**Saved entries**

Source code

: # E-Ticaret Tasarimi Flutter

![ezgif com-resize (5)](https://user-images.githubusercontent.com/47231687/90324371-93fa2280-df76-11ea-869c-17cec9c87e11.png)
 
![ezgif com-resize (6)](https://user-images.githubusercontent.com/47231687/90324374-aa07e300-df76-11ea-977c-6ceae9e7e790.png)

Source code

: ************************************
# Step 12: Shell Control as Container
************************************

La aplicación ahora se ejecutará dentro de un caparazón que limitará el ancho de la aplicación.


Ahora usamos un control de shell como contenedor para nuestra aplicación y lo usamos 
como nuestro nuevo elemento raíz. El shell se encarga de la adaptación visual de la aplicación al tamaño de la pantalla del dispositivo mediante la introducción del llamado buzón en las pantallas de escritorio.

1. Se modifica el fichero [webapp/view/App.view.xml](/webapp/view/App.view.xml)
...
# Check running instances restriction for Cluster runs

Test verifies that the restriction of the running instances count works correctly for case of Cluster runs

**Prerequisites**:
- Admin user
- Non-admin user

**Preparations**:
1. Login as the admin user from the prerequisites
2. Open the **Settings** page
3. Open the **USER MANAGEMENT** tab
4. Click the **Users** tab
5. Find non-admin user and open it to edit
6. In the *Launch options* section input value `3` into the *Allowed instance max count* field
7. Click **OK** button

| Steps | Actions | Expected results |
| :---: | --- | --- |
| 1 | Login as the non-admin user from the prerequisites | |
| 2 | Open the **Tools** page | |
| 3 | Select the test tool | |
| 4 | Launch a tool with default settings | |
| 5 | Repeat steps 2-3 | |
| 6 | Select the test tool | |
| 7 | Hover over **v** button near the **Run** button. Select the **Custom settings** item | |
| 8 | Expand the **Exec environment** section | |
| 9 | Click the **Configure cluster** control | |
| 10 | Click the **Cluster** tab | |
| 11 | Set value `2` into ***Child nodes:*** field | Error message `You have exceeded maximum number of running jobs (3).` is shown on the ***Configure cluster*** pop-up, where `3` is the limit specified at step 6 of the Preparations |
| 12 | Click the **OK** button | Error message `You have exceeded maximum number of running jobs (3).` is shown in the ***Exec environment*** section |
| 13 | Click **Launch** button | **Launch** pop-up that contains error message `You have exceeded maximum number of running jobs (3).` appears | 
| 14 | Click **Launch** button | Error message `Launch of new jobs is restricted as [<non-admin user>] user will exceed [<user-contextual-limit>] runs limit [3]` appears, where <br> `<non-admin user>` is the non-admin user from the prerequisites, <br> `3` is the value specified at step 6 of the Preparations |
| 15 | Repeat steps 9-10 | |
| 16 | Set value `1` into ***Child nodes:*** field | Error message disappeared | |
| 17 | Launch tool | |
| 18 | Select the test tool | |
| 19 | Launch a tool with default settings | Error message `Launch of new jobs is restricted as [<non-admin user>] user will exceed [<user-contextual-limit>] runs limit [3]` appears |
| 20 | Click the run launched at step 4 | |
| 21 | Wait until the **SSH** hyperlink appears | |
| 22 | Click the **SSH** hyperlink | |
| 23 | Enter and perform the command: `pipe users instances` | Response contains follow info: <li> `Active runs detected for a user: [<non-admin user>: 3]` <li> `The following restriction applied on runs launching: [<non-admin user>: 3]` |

**Prompt**
Look above for the line with "steps 2-3 | |"; retype exactly that line, every line after it up to the line with "the **Cluster** tab | |", and that line too, nothing else.

**Output for this exercise**
| 5 | Repeat steps 2-3 | |
| 6 | Select the test tool | |
| 7 | Hover over **v** button near the **Run** button. Select the **Custom settings** item | |
| 8 | Expand the **Exec environment** section | |
| 9 | Click the **Configure cluster** control | |
| 10 | Click the **Cluster** tab | |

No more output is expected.